Eccles cakes, like Chelsea buns, Bath buns, and Bakewell tarts, are a type of British baked good with an eponymic place of origin. Eccles is a town on the outskirts of Manchester that's thought to have been named after an old word for church. This word, in turn, comes from the Greek "ecclesia," which translates to "assembly" and is the same root from which we get the word "ecclesiastical." Appropriately, Eccles was once known for a days-long celebration called the Eccles Wakes held in late August at St. Mary's Church. Eccles cakes were, of course, a part of this tradition, which led to their falling (somewhat) into disrepute once the Puritans were in power.

According to our not-at-all stylized retelling of history, Oliver Cromwell, Lord Protector, and all-around opponent of everything enjoyable, decreed, "Thou people of Eccles, put down thy cakes forthwith!" or words to that effect. In reality, he probably didn't get that specific, but instead clamped down on religious festivals in general. People kept baking the cakes on the down low, though, and come the Restoration (of the monarchy, in case your high school didn't get too deep into British history), the Wakes — and the cakes — returned. While the Wakes were eventually re-banned in the 19th century, this time due to the rowdy behavior of those attending, the cakes remain popular to the point where they're now mass-produced. In fact, the Real Lancashire Eccles Cakes factory cranks out more than half a million each week.

So what is an Eccles cake and how is it eaten?

The main characteristic of an Eccles cake, and something you're sure to notice as soon as you bite into one, is the fact that they are chock full o'currants. Not quite to such an extent as a similar Scottish pastry known as the Fly Cemetery, but yes, if you're a currant hater, there's really no way of eating around those dead flies, er, dried fruits. These days, Eccles cakes are typically vegetarian, although they are not vegan since the puff pastry they're made with includes butter. So does the filling, which also contains brown sugar, spices, and candied citrus peel. Eccles cake recipes dating back to the 18th century, however, call for such appetizing ingredients as boiled bovine hoof.

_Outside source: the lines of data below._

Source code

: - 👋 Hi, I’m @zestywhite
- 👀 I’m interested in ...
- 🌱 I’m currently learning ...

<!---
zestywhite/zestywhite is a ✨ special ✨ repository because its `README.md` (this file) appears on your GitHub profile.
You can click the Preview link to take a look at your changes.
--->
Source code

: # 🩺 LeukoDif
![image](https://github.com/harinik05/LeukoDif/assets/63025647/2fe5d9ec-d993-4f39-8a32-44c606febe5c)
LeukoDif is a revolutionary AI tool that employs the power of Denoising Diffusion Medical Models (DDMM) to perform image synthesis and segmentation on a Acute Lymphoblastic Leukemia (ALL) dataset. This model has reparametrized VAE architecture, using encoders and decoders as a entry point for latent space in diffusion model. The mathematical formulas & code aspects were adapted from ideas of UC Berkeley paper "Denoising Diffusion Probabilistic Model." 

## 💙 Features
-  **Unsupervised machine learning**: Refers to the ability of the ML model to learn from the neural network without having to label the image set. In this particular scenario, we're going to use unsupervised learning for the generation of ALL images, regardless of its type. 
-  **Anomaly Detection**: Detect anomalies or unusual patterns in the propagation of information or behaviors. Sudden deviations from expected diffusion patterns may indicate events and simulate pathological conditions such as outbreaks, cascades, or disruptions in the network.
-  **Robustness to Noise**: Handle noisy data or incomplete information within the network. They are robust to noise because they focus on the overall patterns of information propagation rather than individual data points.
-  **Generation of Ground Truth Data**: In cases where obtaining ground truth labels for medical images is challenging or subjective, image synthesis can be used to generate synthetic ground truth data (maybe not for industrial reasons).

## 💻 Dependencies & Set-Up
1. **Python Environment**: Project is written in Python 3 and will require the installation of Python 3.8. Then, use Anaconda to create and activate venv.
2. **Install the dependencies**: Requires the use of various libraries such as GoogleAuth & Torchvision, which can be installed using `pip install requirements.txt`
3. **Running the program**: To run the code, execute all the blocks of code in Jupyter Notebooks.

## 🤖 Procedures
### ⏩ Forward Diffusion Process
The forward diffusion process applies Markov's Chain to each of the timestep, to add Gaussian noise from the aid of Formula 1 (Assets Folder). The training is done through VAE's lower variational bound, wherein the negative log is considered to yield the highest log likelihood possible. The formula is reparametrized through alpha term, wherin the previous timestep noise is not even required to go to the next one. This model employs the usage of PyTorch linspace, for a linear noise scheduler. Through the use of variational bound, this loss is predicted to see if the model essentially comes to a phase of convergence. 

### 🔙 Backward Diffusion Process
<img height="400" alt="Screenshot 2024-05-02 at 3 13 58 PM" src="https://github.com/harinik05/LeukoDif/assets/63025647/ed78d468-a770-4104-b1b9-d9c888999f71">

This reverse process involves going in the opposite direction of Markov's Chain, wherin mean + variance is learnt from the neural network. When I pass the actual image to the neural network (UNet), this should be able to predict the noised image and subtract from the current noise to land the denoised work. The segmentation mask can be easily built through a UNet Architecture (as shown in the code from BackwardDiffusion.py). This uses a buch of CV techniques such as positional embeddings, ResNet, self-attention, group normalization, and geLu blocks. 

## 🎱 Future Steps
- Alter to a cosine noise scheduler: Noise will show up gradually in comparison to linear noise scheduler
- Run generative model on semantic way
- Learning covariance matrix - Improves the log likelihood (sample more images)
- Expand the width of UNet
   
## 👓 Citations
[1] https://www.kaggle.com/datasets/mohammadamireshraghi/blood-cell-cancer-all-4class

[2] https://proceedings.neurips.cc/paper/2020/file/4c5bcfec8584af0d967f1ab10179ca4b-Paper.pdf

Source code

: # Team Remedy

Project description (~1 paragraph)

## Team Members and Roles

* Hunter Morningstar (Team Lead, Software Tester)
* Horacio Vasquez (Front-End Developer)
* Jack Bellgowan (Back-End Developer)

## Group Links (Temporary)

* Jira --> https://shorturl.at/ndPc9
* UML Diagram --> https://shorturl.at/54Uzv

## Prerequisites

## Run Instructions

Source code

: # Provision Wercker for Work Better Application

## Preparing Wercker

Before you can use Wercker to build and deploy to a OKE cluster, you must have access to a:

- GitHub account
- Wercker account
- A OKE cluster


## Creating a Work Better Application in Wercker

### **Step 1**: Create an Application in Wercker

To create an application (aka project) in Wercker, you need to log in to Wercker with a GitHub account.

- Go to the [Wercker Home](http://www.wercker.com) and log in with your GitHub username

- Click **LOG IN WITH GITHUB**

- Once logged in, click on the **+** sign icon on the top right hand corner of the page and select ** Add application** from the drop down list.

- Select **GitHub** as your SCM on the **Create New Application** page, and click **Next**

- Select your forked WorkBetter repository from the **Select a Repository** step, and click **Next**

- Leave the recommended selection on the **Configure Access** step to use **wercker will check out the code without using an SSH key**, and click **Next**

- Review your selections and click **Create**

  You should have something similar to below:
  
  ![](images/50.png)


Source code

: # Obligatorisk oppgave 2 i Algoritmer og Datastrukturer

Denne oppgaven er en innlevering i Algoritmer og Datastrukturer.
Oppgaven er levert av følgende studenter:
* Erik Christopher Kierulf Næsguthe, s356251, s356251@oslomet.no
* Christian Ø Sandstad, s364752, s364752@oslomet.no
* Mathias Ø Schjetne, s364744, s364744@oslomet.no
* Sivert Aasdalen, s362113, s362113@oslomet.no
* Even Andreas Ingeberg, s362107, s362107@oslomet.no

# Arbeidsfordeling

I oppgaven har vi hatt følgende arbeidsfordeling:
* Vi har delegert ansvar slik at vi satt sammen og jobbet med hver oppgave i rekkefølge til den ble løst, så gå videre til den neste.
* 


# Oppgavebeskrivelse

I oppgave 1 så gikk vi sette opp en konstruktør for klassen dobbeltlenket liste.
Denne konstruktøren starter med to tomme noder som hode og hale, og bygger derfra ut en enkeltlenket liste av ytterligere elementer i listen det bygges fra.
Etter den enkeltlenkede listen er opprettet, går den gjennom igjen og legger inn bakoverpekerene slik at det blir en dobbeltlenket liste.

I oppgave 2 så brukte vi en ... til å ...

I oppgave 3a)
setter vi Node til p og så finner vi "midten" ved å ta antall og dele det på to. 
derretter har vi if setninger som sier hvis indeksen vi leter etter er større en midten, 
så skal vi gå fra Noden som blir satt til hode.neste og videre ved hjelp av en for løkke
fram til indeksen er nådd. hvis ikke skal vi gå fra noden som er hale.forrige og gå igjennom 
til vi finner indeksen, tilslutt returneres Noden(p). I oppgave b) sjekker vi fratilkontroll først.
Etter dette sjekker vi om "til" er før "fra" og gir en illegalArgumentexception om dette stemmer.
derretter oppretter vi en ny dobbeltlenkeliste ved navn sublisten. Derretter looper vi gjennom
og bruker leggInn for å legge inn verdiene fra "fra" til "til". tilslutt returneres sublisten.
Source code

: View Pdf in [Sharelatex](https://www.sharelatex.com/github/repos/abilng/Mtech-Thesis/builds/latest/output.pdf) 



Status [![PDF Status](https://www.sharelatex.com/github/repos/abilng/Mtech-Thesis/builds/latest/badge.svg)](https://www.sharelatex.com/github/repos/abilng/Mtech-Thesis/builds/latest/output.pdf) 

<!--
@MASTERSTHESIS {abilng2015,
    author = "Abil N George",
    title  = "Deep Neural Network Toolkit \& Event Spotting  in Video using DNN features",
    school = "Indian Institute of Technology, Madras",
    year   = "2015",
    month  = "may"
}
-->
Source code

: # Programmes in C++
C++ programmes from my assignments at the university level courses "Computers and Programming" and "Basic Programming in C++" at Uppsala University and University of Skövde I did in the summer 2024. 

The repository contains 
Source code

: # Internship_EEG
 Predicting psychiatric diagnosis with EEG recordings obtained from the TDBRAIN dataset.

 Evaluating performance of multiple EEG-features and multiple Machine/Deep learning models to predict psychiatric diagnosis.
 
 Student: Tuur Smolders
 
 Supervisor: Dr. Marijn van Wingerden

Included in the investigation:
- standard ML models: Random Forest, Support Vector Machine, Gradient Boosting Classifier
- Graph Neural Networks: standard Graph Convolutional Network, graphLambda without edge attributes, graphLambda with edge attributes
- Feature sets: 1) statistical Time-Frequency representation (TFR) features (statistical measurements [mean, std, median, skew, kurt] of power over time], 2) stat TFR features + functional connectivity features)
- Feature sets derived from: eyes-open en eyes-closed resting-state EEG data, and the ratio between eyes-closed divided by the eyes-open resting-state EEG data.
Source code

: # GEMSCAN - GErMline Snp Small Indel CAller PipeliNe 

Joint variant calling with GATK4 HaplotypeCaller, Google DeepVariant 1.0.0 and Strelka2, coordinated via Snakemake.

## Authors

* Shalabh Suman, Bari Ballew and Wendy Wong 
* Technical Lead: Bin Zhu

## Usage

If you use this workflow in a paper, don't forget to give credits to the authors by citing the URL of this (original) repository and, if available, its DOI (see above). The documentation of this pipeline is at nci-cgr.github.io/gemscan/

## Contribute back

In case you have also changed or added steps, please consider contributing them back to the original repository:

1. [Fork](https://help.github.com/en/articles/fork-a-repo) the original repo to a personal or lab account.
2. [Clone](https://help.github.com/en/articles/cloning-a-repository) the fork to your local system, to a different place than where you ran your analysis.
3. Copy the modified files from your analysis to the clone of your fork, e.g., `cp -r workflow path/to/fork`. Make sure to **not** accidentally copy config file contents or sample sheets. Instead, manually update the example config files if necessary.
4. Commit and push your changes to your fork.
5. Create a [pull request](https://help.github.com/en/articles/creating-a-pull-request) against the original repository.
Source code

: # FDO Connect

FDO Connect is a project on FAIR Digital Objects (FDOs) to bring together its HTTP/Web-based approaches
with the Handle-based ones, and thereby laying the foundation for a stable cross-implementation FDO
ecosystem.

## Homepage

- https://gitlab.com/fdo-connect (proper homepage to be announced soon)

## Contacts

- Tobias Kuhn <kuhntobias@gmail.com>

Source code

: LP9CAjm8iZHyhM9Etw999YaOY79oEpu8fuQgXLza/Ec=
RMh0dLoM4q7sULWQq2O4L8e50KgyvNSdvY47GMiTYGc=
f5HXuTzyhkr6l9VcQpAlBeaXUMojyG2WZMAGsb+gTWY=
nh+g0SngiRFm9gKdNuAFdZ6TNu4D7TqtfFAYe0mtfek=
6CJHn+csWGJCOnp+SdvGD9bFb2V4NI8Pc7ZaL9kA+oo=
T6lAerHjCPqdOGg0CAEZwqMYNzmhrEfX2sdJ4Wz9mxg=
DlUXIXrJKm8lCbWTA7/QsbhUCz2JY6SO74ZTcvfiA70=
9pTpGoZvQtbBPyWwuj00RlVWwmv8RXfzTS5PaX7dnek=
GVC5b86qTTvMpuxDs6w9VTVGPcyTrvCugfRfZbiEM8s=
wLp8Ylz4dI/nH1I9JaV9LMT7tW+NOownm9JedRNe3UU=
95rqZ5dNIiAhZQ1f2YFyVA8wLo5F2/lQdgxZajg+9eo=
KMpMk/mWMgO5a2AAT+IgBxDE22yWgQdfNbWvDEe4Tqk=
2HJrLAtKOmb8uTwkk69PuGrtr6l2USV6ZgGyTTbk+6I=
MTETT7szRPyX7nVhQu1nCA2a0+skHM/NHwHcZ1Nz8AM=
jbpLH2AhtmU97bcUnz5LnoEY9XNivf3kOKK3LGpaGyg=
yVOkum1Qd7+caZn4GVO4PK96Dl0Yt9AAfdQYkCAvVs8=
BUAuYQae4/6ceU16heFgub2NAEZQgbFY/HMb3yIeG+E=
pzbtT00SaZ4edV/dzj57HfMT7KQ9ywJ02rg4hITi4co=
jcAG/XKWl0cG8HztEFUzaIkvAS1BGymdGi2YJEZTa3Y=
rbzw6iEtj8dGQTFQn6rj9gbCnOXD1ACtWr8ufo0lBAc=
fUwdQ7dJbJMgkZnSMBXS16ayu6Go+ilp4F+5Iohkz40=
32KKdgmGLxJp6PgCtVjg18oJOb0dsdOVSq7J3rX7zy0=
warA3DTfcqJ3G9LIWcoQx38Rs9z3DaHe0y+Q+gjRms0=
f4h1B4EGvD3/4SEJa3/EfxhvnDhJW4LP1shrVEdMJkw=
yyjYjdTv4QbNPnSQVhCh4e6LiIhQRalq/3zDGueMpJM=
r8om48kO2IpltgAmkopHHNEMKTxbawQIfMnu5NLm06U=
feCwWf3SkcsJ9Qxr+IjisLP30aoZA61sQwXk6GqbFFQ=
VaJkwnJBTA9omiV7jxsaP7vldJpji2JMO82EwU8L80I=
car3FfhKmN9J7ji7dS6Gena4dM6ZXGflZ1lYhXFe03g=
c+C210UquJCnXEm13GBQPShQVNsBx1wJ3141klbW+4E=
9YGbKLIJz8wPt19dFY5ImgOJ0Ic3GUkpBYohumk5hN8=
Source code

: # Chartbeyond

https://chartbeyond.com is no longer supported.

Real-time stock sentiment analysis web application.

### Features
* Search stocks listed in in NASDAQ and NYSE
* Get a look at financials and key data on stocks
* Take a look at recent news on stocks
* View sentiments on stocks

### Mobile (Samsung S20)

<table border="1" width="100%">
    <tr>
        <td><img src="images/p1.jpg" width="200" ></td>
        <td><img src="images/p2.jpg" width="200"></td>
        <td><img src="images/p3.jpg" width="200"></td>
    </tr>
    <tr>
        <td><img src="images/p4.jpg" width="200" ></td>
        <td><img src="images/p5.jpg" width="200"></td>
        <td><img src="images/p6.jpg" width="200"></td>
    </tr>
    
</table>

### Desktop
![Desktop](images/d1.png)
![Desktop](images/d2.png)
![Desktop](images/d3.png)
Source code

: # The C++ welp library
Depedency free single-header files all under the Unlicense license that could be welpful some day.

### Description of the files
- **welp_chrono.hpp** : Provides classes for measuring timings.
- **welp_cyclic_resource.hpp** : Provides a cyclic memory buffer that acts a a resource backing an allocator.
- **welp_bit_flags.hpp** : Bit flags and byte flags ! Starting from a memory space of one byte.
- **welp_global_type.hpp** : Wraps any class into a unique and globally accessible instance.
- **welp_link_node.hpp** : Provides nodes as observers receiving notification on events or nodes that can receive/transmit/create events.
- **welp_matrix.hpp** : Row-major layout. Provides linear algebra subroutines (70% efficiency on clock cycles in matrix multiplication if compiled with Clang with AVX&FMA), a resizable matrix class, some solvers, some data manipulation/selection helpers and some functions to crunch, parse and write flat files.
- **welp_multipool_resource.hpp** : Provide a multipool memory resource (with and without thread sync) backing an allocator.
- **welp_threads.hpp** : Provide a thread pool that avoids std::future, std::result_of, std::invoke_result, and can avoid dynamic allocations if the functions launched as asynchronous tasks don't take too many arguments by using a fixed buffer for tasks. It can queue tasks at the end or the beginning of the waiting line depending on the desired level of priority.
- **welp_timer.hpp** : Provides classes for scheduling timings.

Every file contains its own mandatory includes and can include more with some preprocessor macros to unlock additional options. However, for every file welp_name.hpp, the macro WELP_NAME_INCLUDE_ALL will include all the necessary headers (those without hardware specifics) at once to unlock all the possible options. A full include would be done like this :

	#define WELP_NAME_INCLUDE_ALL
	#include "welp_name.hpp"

Eccles cakes, while sweet, are traditionally accompanied by cheese. Lancashire cheese, to be specific, but if you can't get hold of any, Caerphilly, Cheshire, or Wallace and Gromit favorite Wensleydale will do, or even cheddar if your U.S. grocery store doesn't stock British cheeses. While the cakes can be eaten either at room temperature or warm, there is one caveat as regards heating them: According to fire safety experts, they should only be warmed in the oven and never in the microwave. In 2013, the Daily Mail reported that the Lancashire Fire and Rescue Service had encountered a number of home fires caused by people nuking their Eccles cakes and inadvertently setting fire to the sugar on top.